▶ [ACTIVITY] Print exactly the lines that run from the opening line of the material through the line with "phéromones. Par exemple, la", and nothing else, leaving out pictures.

▶ [DATASET EXCERPTS]
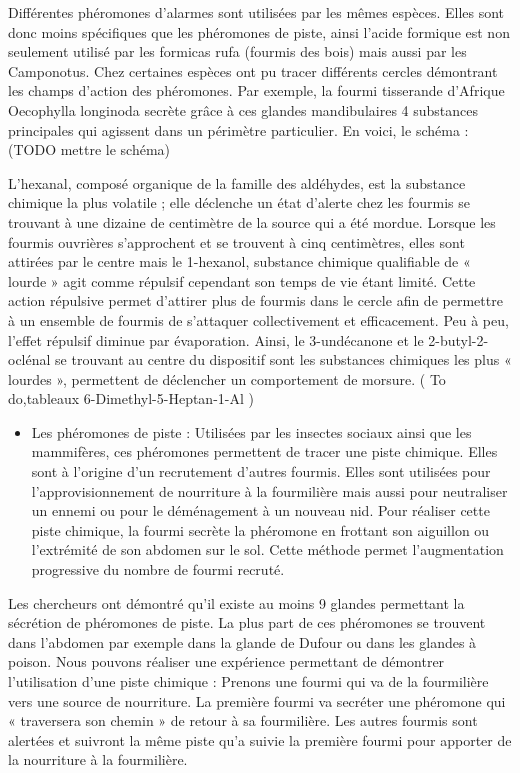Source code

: Différentes phéromones d'alarmes sont utilisées par les mêmes espèces.
Elles sont donc moins spécifiques que les phéromones de piste, ainsi
l'acide formique est non seulement utilisé par les formicas rufa
(fourmis des bois) mais aussi par les Camponotus. Chez certaines espèces
ont pu tracer différents cercles démontrant les champs d'action des
phéromones. Par exemple, la fourmi tisserande d'Afrique Oecophylla
longinoda secrète grâce à ces glandes mandibulaires 4 substances
principales qui agissent dans un périmètre particulier. En voici, le
schéma : (TODO mettre le schéma)

L'hexanal, composé organique de la famille des aldéhydes, est la
substance chimique la plus volatile ; elle déclenche un état d'alerte
chez les fourmis se trouvant à une dizaine de centimètre de la source
qui a été mordue. Lorsque les fourmis ouvrières s'approchent et se
trouvent à cinq centimètres, elles sont attirées par le centre mais le
1-hexanol, substance chimique qualifiable de « lourde » agit comme
répulsif cependant son temps de vie étant limité. Cette action répulsive
permet d'attirer plus de fourmis dans le cercle afin de permettre à un
ensemble de fourmis de s'attaquer collectivement et efficacement. Peu à
peu, l'effet répulsif diminue par évaporation. Ainsi, le 3-undécanone et
le 2-butyl-2-oclénal se trouvant au centre du dispositif sont les
substances chimiques les plus « lourdes », permettent de déclencher un
comportement de morsure. ( To do,tableaux 6-Dimethyl-5-Heptan-1-Al )

\begin{itemize}
\itemsep1pt\parskip0pt

	\item
	Les phéromones de piste : Utilisées par les insectes sociaux ainsi que
	les mammifères, ces phéromones permettent de tracer une piste
	chimique. Elles sont à l'origine d'un recrutement d'autres fourmis.
	Elles sont utilisées pour l'approvisionnement de nourriture à la
	fourmilière mais aussi pour neutraliser un ennemi ou pour le
	déménagement à un nouveau nid. Pour réaliser cette piste chimique, la
	fourmi secrète la phéromone en frottant son aiguillon ou l'extrémité
	de son abdomen sur le sol. Cette méthode permet l'augmentation
	progressive du nombre de fourmi recruté.
  
\end{itemize}

Les chercheurs ont démontré qu'il existe au moins 9 glandes permettant
la sécrétion de phéromones de piste. La plus part de ces phéromones se
trouvent dans l'abdomen par exemple dans la glande de Dufour ou dans les
glandes à poison. Nous pouvons réaliser une expérience permettant de
démontrer l'utilisation d'une piste chimique : Prenons une fourmi qui va
de la fourmilière vers une source de nourriture. La première fourmi va
secréter une phéromone qui « traversera son chemin » de retour à sa
fourmilière. Les autres fourmis sont alertées et suivront la même piste
qu'a suivie la première fourmi pour apporter de la nourriture à la
fourmilière.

▶ [OUTPUT OF THE EXERCISE]
Source code

: Différentes phéromones d'alarmes sont utilisées par les mêmes espèces.
Elles sont donc moins spécifiques que les phéromones de piste, ainsi
l'acide formique est non seulement utilisé par les formicas rufa
(fourmis des bois) mais aussi par les Camponotus. Chez certaines espèces
ont pu tracer différents cercles démontrant les champs d'action des
phéromones. Par exemple, la fourmi tisserande d'Afrique Oecophylla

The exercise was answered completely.